Participants were administered mobocertinib at a once-daily dose of 160 mg. Treatment was continued until disease progression or unacceptable toxicity. Objective response rate (ORR) by RECIST v1.1 criteria as evaluated by blinded independent central review (BICR) served as the major efficacy outcome measure for the trial. Another key efficacy outcome measure was duration of response (DOR) by BICR.
Data from this subset showed that mobocertinib elicited an independent review committee (IRC)–assessed confirmed ORR of 28% (95% CI, 20%-37%) in this patient population. Moreover, the median DOR with the agent was 15.8 months. The median progression-free survival and overall survival with the TKI was 7.3 months and 20.2 months, respectively.
The investigator-assessed ORR reported with the agent was 35% (95% CI, 26%-45%), with a median DOR of 11.2 months.2 Notably, 63% of responders experienced responses that lasted for more than 6 months.
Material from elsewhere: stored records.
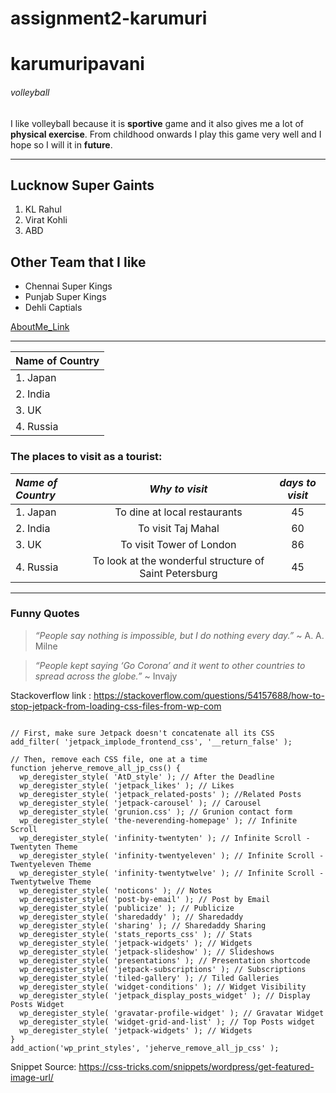 # assignment2-karumuri
# karumuripavani
###### volleyball
I like volleyball because it is **sportive** game and it also gives me a lot of **physical exercise**. From childhood onwards I play this game very well and I hope so I will it in **future**.

---

## Lucknow Super Gaints

1. KL Rahul
2. Virat Kohli
3. ABD

## Other Team that I like

* Chennai Super Kings
* Punjab Super Kings
* Dehli Captials

[AboutMe_Link](AboutMe.md)

---
|  Name of Country  |
| :------------ | 
| 1. Japan    |
| 2. India  |
| 3. UK        |
| 4. Russia          |

### The places to visit as a tourist:

|  *Name of Country*  | *Why to visit* | *days to visit*|
| :------------ | :------------: | :------------: |
| 1. Japan    | To dine at local restaurants   | 45 |
| 2. India          | To visit Taj Mahal   | 60 |
| 3. UK        | To visit Tower of London   | 86 |
| 4. Russia         |  To look at the wonderful structure of Saint Petersburg | 45 |

---

### Funny Quotes

> *“People say nothing is impossible, but I do nothing every day.”* ~ A. A. Milne

> *“People kept saying ‘Go Corona’ and it went to other countries to spread across the globe.”* ~ Invajy

Stackoverflow link : <https://stackoverflow.com/questions/54157688/how-to-stop-jetpack-from-loading-css-files-from-wp-com>

```

// First, make sure Jetpack doesn't concatenate all its CSS
add_filter( 'jetpack_implode_frontend_css', '__return_false' );

// Then, remove each CSS file, one at a time
function jeherve_remove_all_jp_css() {
  wp_deregister_style( 'AtD_style' ); // After the Deadline
  wp_deregister_style( 'jetpack_likes' ); // Likes
  wp_deregister_style( 'jetpack_related-posts' ); //Related Posts
  wp_deregister_style( 'jetpack-carousel' ); // Carousel
  wp_deregister_style( 'grunion.css' ); // Grunion contact form
  wp_deregister_style( 'the-neverending-homepage' ); // Infinite Scroll
  wp_deregister_style( 'infinity-twentyten' ); // Infinite Scroll - Twentyten Theme
  wp_deregister_style( 'infinity-twentyeleven' ); // Infinite Scroll - Twentyeleven Theme
  wp_deregister_style( 'infinity-twentytwelve' ); // Infinite Scroll - Twentytwelve Theme
  wp_deregister_style( 'noticons' ); // Notes
  wp_deregister_style( 'post-by-email' ); // Post by Email
  wp_deregister_style( 'publicize' ); // Publicize
  wp_deregister_style( 'sharedaddy' ); // Sharedaddy
  wp_deregister_style( 'sharing' ); // Sharedaddy Sharing
  wp_deregister_style( 'stats_reports_css' ); // Stats
  wp_deregister_style( 'jetpack-widgets' ); // Widgets
  wp_deregister_style( 'jetpack-slideshow' ); // Slideshows
  wp_deregister_style( 'presentations' ); // Presentation shortcode
  wp_deregister_style( 'jetpack-subscriptions' ); // Subscriptions
  wp_deregister_style( 'tiled-gallery' ); // Tiled Galleries
  wp_deregister_style( 'widget-conditions' ); // Widget Visibility
  wp_deregister_style( 'jetpack_display_posts_widget' ); // Display Posts Widget
  wp_deregister_style( 'gravatar-profile-widget' ); // Gravatar Widget
  wp_deregister_style( 'widget-grid-and-list' ); // Top Posts widget
  wp_deregister_style( 'jetpack-widgets' ); // Widgets
}
add_action('wp_print_styles', 'jeherve_remove_all_jp_css' );

```

Snippet Source: <https://css-tricks.com/snippets/wordpress/get-featured-image-url/>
Regarding safety, the treatment-related toxicities that were most frequently experienced with mobocertinib included diarrhea (92%), rash (46%), paronychia (38%), and decreased appetite (37%).
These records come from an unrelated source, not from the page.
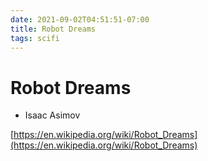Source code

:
 ```yaml
---
date: 2021-09-02T04:51:51-07:00
title: Robot Dreams
tags: scifi
---
```


# Robot Dreams

* Isaac Asimov

[https://en.wikipedia.org/wiki/Robot_Dreams](https://en.wikipedia.org/wiki/Robot_Dreams)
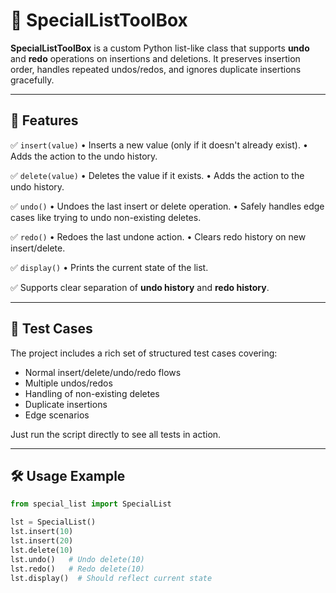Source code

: # 📝 SpecialListToolBox

**SpecialListToolBox** is a custom Python list-like class that supports **undo** and **redo** operations on insertions and deletions.
It preserves insertion order, handles repeated undos/redos, and ignores duplicate insertions gracefully.

---

## 🚀 Features

✅ `insert(value)`
• Inserts a new value (only if it doesn't already exist).
• Adds the action to the undo history.

✅ `delete(value)`
• Deletes the value if it exists.
• Adds the action to the undo history.

✅ `undo()`
• Undoes the last insert or delete operation.
• Safely handles edge cases like trying to undo non-existing deletes.

✅ `redo()`
• Redoes the last undone action.
• Clears redo history on new insert/delete.

✅ `display()`
• Prints the current state of the list.

✅ Supports clear separation of **undo history** and **redo history**.

---

## 🧪 Test Cases

The project includes a rich set of structured test cases covering:

* Normal insert/delete/undo/redo flows
* Multiple undos/redos
* Handling of non-existing deletes
* Duplicate insertions
* Edge scenarios

Just run the script directly to see all tests in action.

---

## 🛠️ Usage Example

```python
from special_list import SpecialList 

lst = SpecialList()
lst.insert(10)
lst.insert(20)
lst.delete(10)
lst.undo()   # Undo delete(10)
lst.redo()   # Redo delete(10)
lst.display()  # Should reflect current state
```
In September 2021, the FDA granted an accelerated approval to mobocertinib for use in the same patient population based on findings from the phase 1/2 trial.3
Real-world data from a multicenter, open-label clinical trial shared at the 2021 ESMO Congress showed that mobocertinib demonstrated clinically meaningful activity in this patient population.4 Notably, the weighted response rate was nearly 3 times higher with the TKI than with standard of care. The weighted confirmed ORRs for those treated with the agent on study vs the real-world group were 35.1% (95% CI, 26.4%-44.6%) and 11.9% (95% CI, 5.8%-18.0%), respectively (absolute difference, 23.2%; odds ratio, 3.75; 95% CI, 2.05-6.89; P < .01).
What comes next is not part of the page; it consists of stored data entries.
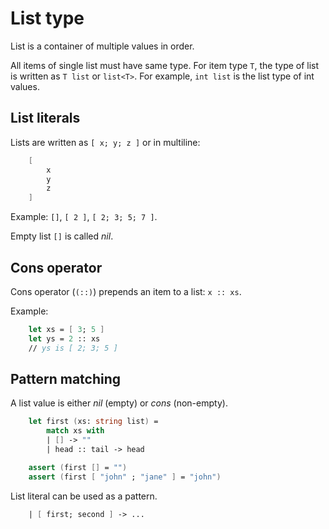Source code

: # List type

List is a container of multiple values in order.

All items of single list must have same type. For item type `T`, the type of list is written as `T list` or `list<T>`. For example, `int list` is the list type of int values.

## List literals

Lists are written as `[ x; y; z ]` or in multiline:

```fsharp
    [
        x
        y
        z
    ]
```

Example: `[]`, `[ 2 ]`, `[ 2; 3; 5; 7 ]`.

Empty list `[]` is called *nil*.

## Cons operator

Cons operator (`(::)`) prepends an item to a list: `x :: xs`.

Example:

```fsharp
    let xs = [ 3; 5 ]
    let ys = 2 :: xs
    // ys is [ 2; 3; 5 ]
```

## Pattern matching

A list value is either *nil* (empty) or *cons* (non-empty).

```fsharp
    let first (xs: string list) =
        match xs with
        | [] -> ""
        | head :: tail -> head

    assert (first [] = "")
    assert (first [ "john" ; "jane" ] = "john")
```

List literal can be used as a pattern.

```fsharp
    | [ first; second ] -> ...
```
Moreover, PFS and OS were prolonged with mobocertinib vs other options typically used in the real-world setting. The weighted median PFS in the mobocertinib and the real-world groups was 7.3 months (95% CI, 5.6-8.8) and 3.3 months (95% CI, 2.2-7.3), respectively (HR, 0.57); the weighted median OS was 24.0 months (95% CI, 14.6-28.8) and 12.4 months (95% CI, 7.1-16.6), respectively (HR, 0.53).
More recently, findings from the phase 1/2 trial presented at the 2022 ASCO Annual Meeting showed that mobocertinib may have limited intracranial activity in patients with NSCLC harboring EGFR exon 20 insertion mutations and brain metastases at baseline, as a numerically lower response rate was observed with the drug in this subset.5
Specifically, in previously treated patients without brain metastases at baseline, the confirmed ORR with mobocertinib was 34% vs 18% in those without those metastases. The PFS in these groups was 9.2 months and 3.7 months, respectively. However, those who did not have brain metastases at baseline but whose disease progressed to the brain following initial treatment with the TKI derived a benefit from remaining on study treatment.
“We are thrilled to introduce [mobocertinib] in China as the second lung cancer therapy from Takeda and remain committed to research and development to meet the needs of this patient community,” Farajallah added in the press release.